Je me suis fait inscrire à la mairie du 7me arrondissement ; étant de ce quartier, on me donna une vareuse, on la trouva bien, elle m’était payée 4 francs de façon, mais on n’en distribuait que trois par semaine et par personne, ce qui était juste, pour qu’il y eût un plus grand nombre de personnes occupées. Cela me faisait 12 francs par semaine pour quatre ; enfin nous pouvions nous suffire, des milliers de personnes n’en avaient pas tant. Les familles nombreuses, comment pouvaient-elles faire pour vivre ? Du reste ce travail fut de peu de durée.

Cela ne pouvait satisfaire mon désir d’être utile à ma patrie. Je ne pouvais résister au besoin absolu qui m’envahissait, d’entrer dans la lutte.
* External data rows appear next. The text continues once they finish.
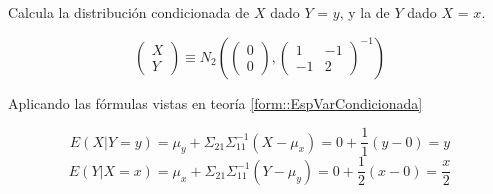 \begin{problem}[2]

\solution

\end{problem}

\begin{problem}[3]


\solution

\end{problem}

\begin{problem}[5]

Calcula la distribución condicionada de $X$ dado $Y$ = $y$, y la de $Y$ dado $X$ = $x$.

\solution


\[
\begin{pmatrix}X\\Y \end{pmatrix} \equiv N_2\left(\begin{pmatrix}0\\0\end{pmatrix},\begin{pmatrix}1&-1\\-1&2\end{pmatrix}^{-1}\right)
\]

Aplicando las fórmulas vistas en teoría \ref{form::EspVarCondicionada}

\[
E(X|Y=y) = μ_y + Σ_{21}Σ_{11}^{-1}(X-μ_x) = 0 + \frac{1}{1}(y-0) = y
\]
\[
E(Y|X=x) = μ_x + Σ_{21}Σ_{11}^{-1}(Y-μ_y) = 0 + \frac{1}{2}(x-0) = \frac{x}{2}
\]

\end{problem}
D’une façon ou d’une autre, je veux être utile à mon pays !

Dans le quartier, à nos heures libres, nous faisions de la charpie pour les blessés.

Poussée par mon idée fixe, je résolus de m’informer si je ne pourrais pas entrer dans une ambulance, si je n’avais pas eu mon fils et ma mère, assurément je serais partie avec mon mari dans l’armée de la Loire, restant à Paris où je suis indispensable, je verrais chaque jour mon cher petit et ma mère, ils ne seraient pas abandonnés, parce que je servirais mon pays !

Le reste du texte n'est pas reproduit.